(CBS News) LONDON - There were clashes Thursday between anti-U.S. protesters and Yemeni police at the U.S. Embassy in Sanaa. CBS News sources say a large group of protesters reached the walled compound, but failed to breach any of the buildings inside the compound as police fired warning shots to try to disperse the crowd.
All U.S. embassies and diplomatic posts were ordered to increase security measures Wednesday by President Obama, following the deadly attack on the U.S. consulate in Benghazi, Libya, on Tuesday.
The number of protesters in Sanaa was estimated between 3,000 and 4,000, according to sources speaking to CBS News partner network Sky News.
Yemen is the home of al Qaeda in the Arabian Peninsula (AQAP), one of the most active and dangerous terror groups linked to the central al Qaeda organization. The U.S. military and intelligence agencies have worked alongside Yemeni officials to counter the Islamic extremist element inside the country. Many drone strikes have been carried out, allegedly by the U.S., in the last year targeting militants in Yemen.
There has been mounting concern among Western security services that AQAP and the al Qaeda franchise in north Africa, al Qaeda in the Islamic Maghreb (AQIM), have been sharing resources.
The clashes at the embassy came as protests continued Thursday outside the U.S. Embassy in Cairo, Egypt - the first location where Muslim anger apparently aimed at a video ridiculing the Islamic prophet Muhammad manifested itself on Tuesday.
CBS News correspondent Holly Williams reports the clashes in Cairo again became violent on Wednesday, as protesters tried to push toward the embassy compound walls. Egyptian riot police used shields and batons to push them back from walls, but resorted to tear gas when the protesters continued advancing.
The crowd eventually thinned out, but Williams says a small group of protesters remained in front of the embassy all night.
Thursday morning there were sporadic clashes again with riot police, who were out in force, possibly expecting bigger crowds later in day.
Williams reports that the clashes in Cairo have caused some tension with the U.S. for Egypt's fledgling democracy, led by President Mohamed Morsi.
Morsi received a call from President Obama Wednesday night, during which Mr.
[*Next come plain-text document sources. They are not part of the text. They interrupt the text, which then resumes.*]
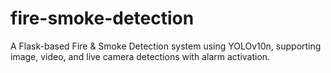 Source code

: # fire-smoke-detection
A Flask-based Fire &amp; Smoke Detection system using YOLOv10n, supporting image, video, and live camera detections with alarm activation.
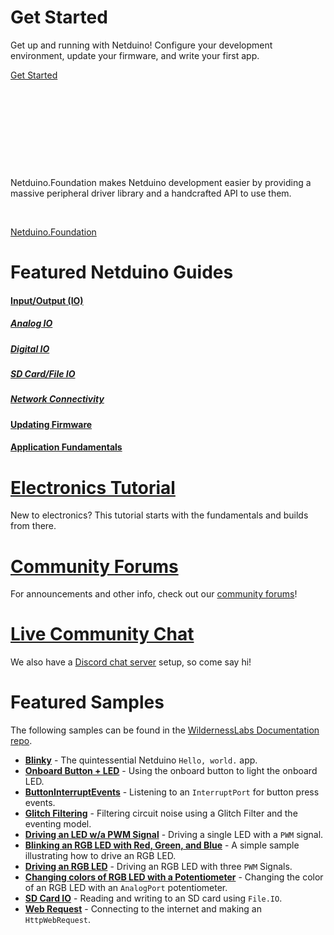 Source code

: <div class="banner_main">
<h1>Get Started</h1>
<p>Get up and running with Netduino! Configure your development environment, update your firmware, and write your first app.</p>
<a href="/Netduino/Getting_Started">Get Started</a>
</div>

<br/>

<div class="banner_nfoundation">
<p>&nbsp;</p>
<p>&nbsp;</p>
<p>&nbsp;</p>
<p>&nbsp;</p>
<p>Netduino.Foundation makes Netduino development easier by providing a massive peripheral driver library and a handcrafted API to use them.</p>
<p>&nbsp;</p>
<a href="http://Netduino.Foundation">Netduino.Foundation</a>
</div>





# Featured Netduino Guides

#### [Input/Output (IO)](/Netduino/Input_Output)

##### [Analog IO](/Netduino/Input_Output/Analog/)

##### [Digital IO](/Netduino/Input_Output/Digital/)

##### [SD Card/File IO](/Netduino/Input_Output/File_Storage/)

##### [Network Connectivity](/Netduino/Input_Output/Network/)

#### [Updating Firmware](/Netduino/About/Updating_Firmware)

#### [Application Fundamentals](/Netduino/Application_Fundamentals/)

# [Electronics Tutorial](/Hardware/Tutorials/Electronics)

New to electronics? This tutorial starts with the fundamentals and builds from there.


# [Community Forums](http://community.wildernesslabs.co)

For announcements and other info, check out our [community forums](https://community.wildernesslabs.co)!

# [Live Community Chat](https://discord.gg/3hcz97R)

We also have a [Discord chat server](https://discord.gg/3hcz97R) setup, so come say hi!

# Featured Samples

The following samples can be found in the [WildernessLabs Documentation repo](https://github.com/WildernessLabs/Documentation/Samples/Netduino/). 


* **[Blinky](/Samples/Netduino/Blinky)** - The quintessential Netduino `Hello, world.` app.
* **[Onboard Button + LED](/Samples/Netduino/OnboardButtonAndLED)** - Using the onboard button to light the onboard LED.
* **[ButtonInterruptEvents](/Samples/Netduino/ButtonInterruptEvents)** - Listening to an `InterruptPort` for button press events.
* **[Glitch Filtering](/Samples/Netduino/GlitchFilter)** - Filtering circuit noise using a Glitch Filter and the eventing model.
* **[Driving an LED w/a PWM Signal](/Samples/Netduino/DrivingLED_w_PWM)** - Driving a single LED with a `PWM` signal.
* **[Blinking an RGB LED with Red, Green, and Blue](/Samples/Netduino/RGB_Blinky)** - A simple sample illustrating how to drive an RGB LED.
* **[Driving an RGB LED](/Samples/Netduino/RgbLed)** - Driving an RGB LED with three `PWM` Signals.
* **[Changing colors of RGB LED with a Potentiometer](/Samples/Netduino/PotentiometerControlled_RgbLed)** - Changing the color of an RGB LED with an `AnalogPort` potentiometer.
* **[SD Card IO](/Samples/Netduino/SDCardIO)** - Reading and writing to an SD card using `File.IO`.
* **[Web Request](/Samples/Netduino/WebRequest)** - Connecting to the internet and making an `HttpWebRequest`.
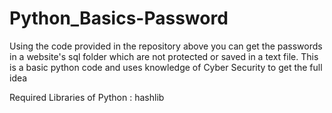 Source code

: # Python_Basics-Password
Using the code provided in the repository above you can get the passwords in a website's sql folder which are not protected or saved in a text file.
This is a basic python code and uses knowledge of Cyber Security to get the full idea


Required Libraries of Python : hashlib

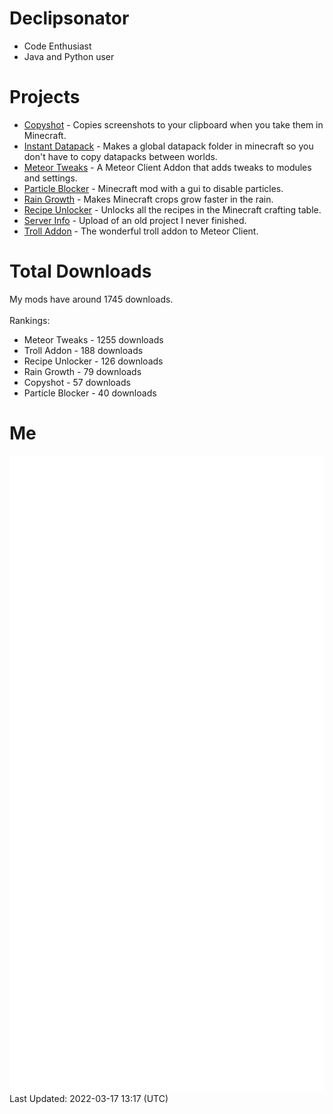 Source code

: # Declipsonator
- Code Enthusiast
- Java and Python user
# Projects
- [Copyshot](https://github.com/Declipsonator/Copyshot) - Copies screenshots to your clipboard when you take them in Minecraft.
- [Instant Datapack](https://github.com/Declipsonator/Instant-Datapack) - Makes a global datapack folder in minecraft so you don't have to copy datapacks between worlds.
- [Meteor Tweaks](https://github.com/Declipsonator/Meteor-Tweaks) - A Meteor Client Addon that adds tweaks to modules and settings.
- [Particle Blocker](https://github.com/Declipsonator/Particle-Blocker) - Minecraft mod with a gui to disable particles.
- [Rain Growth](https://github.com/Declipsonator/Rain-Growth) - Makes Minecraft crops grow faster in the rain.
- [Recipe Unlocker](https://github.com/Declipsonator/Recipe-Unlocker) - Unlocks all the recipes in the Minecraft crafting table.
- [Server Info](https://github.com/Declipsonator/Server-Info) - Upload of an old project I never finished.
- [Troll Addon](https://github.com/Declipsonator/Troll-Addon) - The wonderful troll addon to Meteor Client.


# Total Downloads
My mods have around 1745 downloads. \
\
Rankings:
- Meteor Tweaks - 1255 downloads  
- Troll Addon - 188 downloads  
- Recipe Unlocker - 126 downloads  
- Rain Growth - 79 downloads  
- Copyshot - 57 downloads  
- Particle Blocker - 40 downloads  


# Me
<img align="center" src="/github-metrics.svg" alt="Metrics">
Last Updated: 2022-03-17 13:17 (UTC)
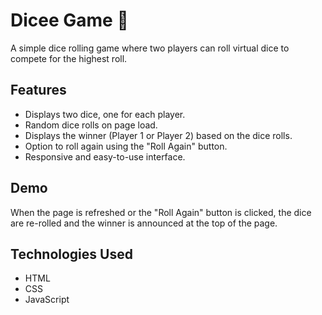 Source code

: # Dicee Game 🎲

A simple dice rolling game where two players can roll virtual dice to compete for the highest roll.

## Features
- Displays two dice, one for each player.
- Random dice rolls on page load.
- Displays the winner (Player 1 or Player 2) based on the dice rolls.
- Option to roll again using the "Roll Again" button.
- Responsive and easy-to-use interface.

## Demo
When the page is refreshed or the "Roll Again" button is clicked, the dice are re-rolled and the winner is announced at the top of the page.

## Technologies Used
- HTML
- CSS
- JavaScript

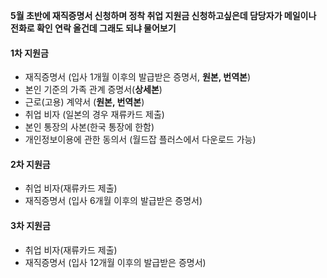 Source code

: **5월 초반에 재직증명서 신청하며 정착 취업 지원금 신청하고싶은데 담당자가 메일이나 전화로 확인 연락 올건데 그래도 되냐 물어보기**






#### **1차 지원금**

- 재직증명서 (입사 1개월 이후의 발급받은 증명서, **원본, 번역본**)
- 본인 기준의 가족 관계 증명서(**상세본**)
- 근로(고용) 계약서 (**원본, 번역본**)
- 취업 비자 (일본의 경우 재류카드 제출)
- 본인 통장의 사본(한국 통장에 한함)
- 개인정보이용에 관한 동의서 (월드잡 플러스에서 다운로드 가능)

#### **2차 지원금**

- 취업 비자(재류카드 제출)
- 재직증명서 (입사 6개월 이후의 발급받은 증명서)

#### **3차 지원금**

- 취업 비자(재류카드 제출)
- 재직증명서 (입사 12개월 이후의 발급받은 증명서) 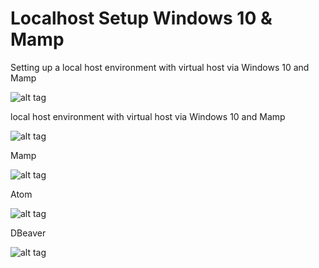 # Localhost Setup Windows 10 & Mamp

Setting up a local host environment with virtual host via Windows 10 and Mamp

![alt tag](https://s24.postimg.org/uv08c6qw5/hosts.png)

local host environment with virtual host via Windows 10 and Mamp

![alt tag](https://s24.postimg.org/uv08c6qw5/hosts.png)

Mamp
 
![alt tag](https://s27.postimg.org/okg8se05f/mamp.png)

Atom

![alt tag](https://s30.postimg.org/3lh0b6cq9/atom.png)

DBeaver

![alt tag](https://s30.postimg.org/x5hm42co1/dbeaver.png)

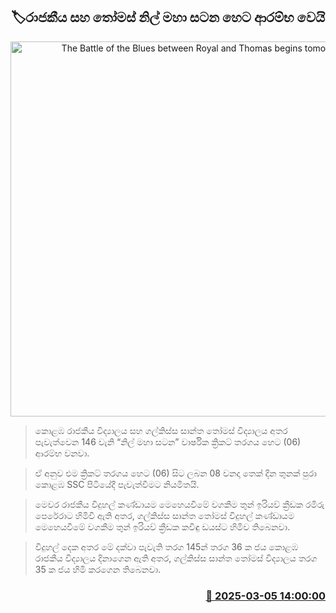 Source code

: <p align='center'><b><h2 align='center' title='The Battle of the Blues between Royal and Thomas begins tomorrow'>🏷රාජකීය සහ තෝමස් නිල් මහා සටන හෙට ආරම්භ වෙයි</h2></b></p>
<p align='center'><img src='https://helakuru.sgp1.cdn.digitaloceanspaces.com/esana/images/lib/battle-of-blue.jpg' width='600' alt='The Battle of the Blues between Royal and Thomas begins tomorrow'></p>

> කොළඹ රාජකීය විද්‍යාලය සහ ගල්කිස්ස සාන්ත තෝමස් විද්‍යාලය අතර පැවැත්වෙ‍න 146 වැනි “නිල් මහා සටන” වාර්ෂික ක්‍රිකට් තරගය හෙට (06) ආරම්භ වනවා.

> ඒ අනුව එම ක්‍රිකට් තරගය හෙට (06) සිට ලබන 08 වනදා තෙක් දින තුනක් පුරා කොළඹ SSC පිටියේදී පැවැත්වීමට නියමිතයි.

> මෙවර රාජකීය විදුහල් කණ්ඩායම මෙහෙයවීමේ වගකීම තුන් ඉරියව් ක්‍රීඩක රමිරු පෙරේරාට හිමිවී ඇති අතර, ගල්කිස්ස සාන්ත තෝමස් විදුහල් කණ්ඩායම මෙහෙයවීමේ වගකීම තුන් ඉරියව් ක්‍රීඩක කවිඳු ඩයස්ට හිමිව තිබෙනවා.

> විදුහල් දෙක අතර මේ දක්වා පැවැති තරග 145න් තරග 36 ක ජය කොළඹ රාජකීය විද්‍යාලය දිනාගෙන ඇති අතර, ගල්කිස්ස සාන්ත තෝමස් විද්‍යාලය තරග 35 ක ජය හිමි කරගෙන තිබෙනවා.



<h3 align='right'><a href='https://www.helakuru.lk/esana/p/108036/'>📅 2025-03-05 14:00:00</a></h3>
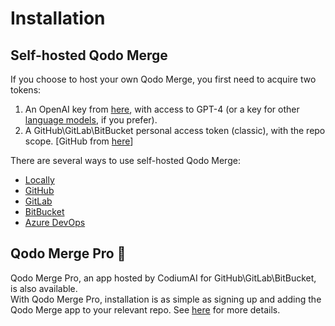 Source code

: # Installation

## Self-hosted Qodo Merge
If you choose to host your own Qodo Merge, you first need to acquire two tokens:

1. An OpenAI key from [here](https://platform.openai.com/api-keys), with access to GPT-4 (or a key for other [language models](https://qodo-merge-docs.qodo.ai/usage-guide/changing_a_model/), if you prefer).
2. A GitHub\GitLab\BitBucket personal access token (classic), with the repo scope. [GitHub from [here](https://github.com/settings/tokens)]

There are several ways to use self-hosted Qodo Merge:

- [Locally](./locally.md)
- [GitHub](./github.md)
- [GitLab](./gitlab.md)
- [BitBucket](./bitbucket.md)
- [Azure DevOps](./azure.md)

## Qodo Merge Pro 💎
Qodo Merge Pro, an app hosted by CodiumAI for GitHub\GitLab\BitBucket, is also available. 
<br>
With Qodo Merge Pro, installation is as simple as signing up and adding the Qodo Merge app to your relevant repo. 
See [here](https://qodo-merge-docs.qodo.ai/installation/pr_agent_pro/) for more details.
Obama, "underscored the importance of Egypt following through on its commitment to cooperate with the United States in securing U.S. diplomatic facilities and personnel," according to the White House.
That statement from the White House implies the Obama administration was critical of the Egyptian authorities' response to the demonstrations on Tuesday, when protesters breached the embassy compound and managed to tear down and burn the U.S. flag.
CBS News' Alex Ortiz reports that, since Morsi won the recent presidential elections in Egypt with huge support from conservative Muslims, security around the U.S. Embassy in Cairo had been visibly reduced.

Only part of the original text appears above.